→ **TASK STATEMENT**
The expected result is the material below, reproduced exactly from its first line through the line containing "## As alles anders misluk".

----------

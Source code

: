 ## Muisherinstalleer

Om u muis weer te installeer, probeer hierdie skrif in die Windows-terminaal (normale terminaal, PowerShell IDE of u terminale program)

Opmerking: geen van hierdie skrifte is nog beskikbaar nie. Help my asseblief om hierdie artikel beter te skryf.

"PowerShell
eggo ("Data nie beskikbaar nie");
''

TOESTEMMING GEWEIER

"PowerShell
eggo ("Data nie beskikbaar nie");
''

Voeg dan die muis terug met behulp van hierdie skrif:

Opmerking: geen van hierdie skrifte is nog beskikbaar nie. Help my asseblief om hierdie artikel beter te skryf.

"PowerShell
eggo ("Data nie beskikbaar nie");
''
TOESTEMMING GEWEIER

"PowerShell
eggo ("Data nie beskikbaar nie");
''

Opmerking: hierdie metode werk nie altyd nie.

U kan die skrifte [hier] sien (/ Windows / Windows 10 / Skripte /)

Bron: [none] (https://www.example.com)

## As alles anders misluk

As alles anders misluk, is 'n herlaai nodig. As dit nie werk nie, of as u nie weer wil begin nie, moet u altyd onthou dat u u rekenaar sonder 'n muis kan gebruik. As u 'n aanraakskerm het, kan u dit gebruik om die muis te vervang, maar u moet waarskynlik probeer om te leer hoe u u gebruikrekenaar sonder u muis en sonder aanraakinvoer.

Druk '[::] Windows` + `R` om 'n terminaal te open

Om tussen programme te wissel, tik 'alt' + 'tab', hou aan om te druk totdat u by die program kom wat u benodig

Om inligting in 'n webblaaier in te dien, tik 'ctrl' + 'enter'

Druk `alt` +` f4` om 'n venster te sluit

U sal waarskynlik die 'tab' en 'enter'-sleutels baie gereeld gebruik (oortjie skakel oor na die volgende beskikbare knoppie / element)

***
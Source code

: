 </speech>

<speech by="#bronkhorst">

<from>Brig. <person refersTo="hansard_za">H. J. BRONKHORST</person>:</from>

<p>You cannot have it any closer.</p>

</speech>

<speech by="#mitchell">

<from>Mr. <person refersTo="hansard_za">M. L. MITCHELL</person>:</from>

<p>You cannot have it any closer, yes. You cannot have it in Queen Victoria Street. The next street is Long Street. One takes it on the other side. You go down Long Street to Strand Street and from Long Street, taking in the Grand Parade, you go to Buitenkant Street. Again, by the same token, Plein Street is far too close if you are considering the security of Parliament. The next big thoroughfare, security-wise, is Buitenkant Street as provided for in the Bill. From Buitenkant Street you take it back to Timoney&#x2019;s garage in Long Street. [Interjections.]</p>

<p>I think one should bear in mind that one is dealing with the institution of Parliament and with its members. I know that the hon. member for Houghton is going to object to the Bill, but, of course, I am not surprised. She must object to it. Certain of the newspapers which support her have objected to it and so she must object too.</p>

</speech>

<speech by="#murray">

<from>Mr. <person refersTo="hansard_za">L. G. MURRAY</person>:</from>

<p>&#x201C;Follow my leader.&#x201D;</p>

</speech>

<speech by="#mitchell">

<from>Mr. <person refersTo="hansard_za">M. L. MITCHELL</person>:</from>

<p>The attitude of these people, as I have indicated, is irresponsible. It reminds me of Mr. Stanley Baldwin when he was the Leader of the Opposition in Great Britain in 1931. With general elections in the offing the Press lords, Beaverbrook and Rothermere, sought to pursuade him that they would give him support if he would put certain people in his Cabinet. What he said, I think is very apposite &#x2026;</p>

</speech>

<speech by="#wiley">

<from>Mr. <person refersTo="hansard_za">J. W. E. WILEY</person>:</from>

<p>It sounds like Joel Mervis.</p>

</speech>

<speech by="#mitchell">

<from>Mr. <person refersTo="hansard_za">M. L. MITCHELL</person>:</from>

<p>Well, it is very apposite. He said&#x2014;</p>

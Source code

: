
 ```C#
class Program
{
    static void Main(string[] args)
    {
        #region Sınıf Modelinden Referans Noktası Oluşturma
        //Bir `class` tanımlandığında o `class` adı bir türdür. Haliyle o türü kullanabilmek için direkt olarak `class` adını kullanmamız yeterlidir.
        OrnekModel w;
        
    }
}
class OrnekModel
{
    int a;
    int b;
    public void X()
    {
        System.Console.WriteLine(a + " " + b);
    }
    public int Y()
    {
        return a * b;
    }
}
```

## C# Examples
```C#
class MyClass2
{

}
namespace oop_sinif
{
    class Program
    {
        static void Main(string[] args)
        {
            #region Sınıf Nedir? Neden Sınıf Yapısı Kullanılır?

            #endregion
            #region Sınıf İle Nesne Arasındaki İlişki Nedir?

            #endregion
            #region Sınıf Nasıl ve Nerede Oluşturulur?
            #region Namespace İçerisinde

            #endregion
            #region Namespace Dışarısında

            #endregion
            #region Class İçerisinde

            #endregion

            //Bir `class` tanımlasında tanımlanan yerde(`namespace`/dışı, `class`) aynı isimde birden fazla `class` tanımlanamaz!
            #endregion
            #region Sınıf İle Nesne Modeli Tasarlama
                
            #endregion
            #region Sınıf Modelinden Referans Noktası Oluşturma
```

----------

→ **WORKED SOLUTION**
Source code

: ## Muisherinstalleer

Om u muis weer te installeer, probeer hierdie skrif in die Windows-terminaal (normale terminaal, PowerShell IDE of u terminale program)

Opmerking: geen van hierdie skrifte is nog beskikbaar nie. Help my asseblief om hierdie artikel beter te skryf.

"PowerShell
eggo ("Data nie beskikbaar nie");
''

TOESTEMMING GEWEIER

"PowerShell
eggo ("Data nie beskikbaar nie");
''

Voeg dan die muis terug met behulp van hierdie skrif:

Opmerking: geen van hierdie skrifte is nog beskikbaar nie. Help my asseblief om hierdie artikel beter te skryf.

"PowerShell
eggo ("Data nie beskikbaar nie");
''
TOESTEMMING GEWEIER

"PowerShell
eggo ("Data nie beskikbaar nie");
''

Opmerking: hierdie metode werk nie altyd nie.

U kan die skrifte [hier] sien (/ Windows / Windows 10 / Skripte /)

Bron: [none] (https://www.example.com)

## As alles anders misluk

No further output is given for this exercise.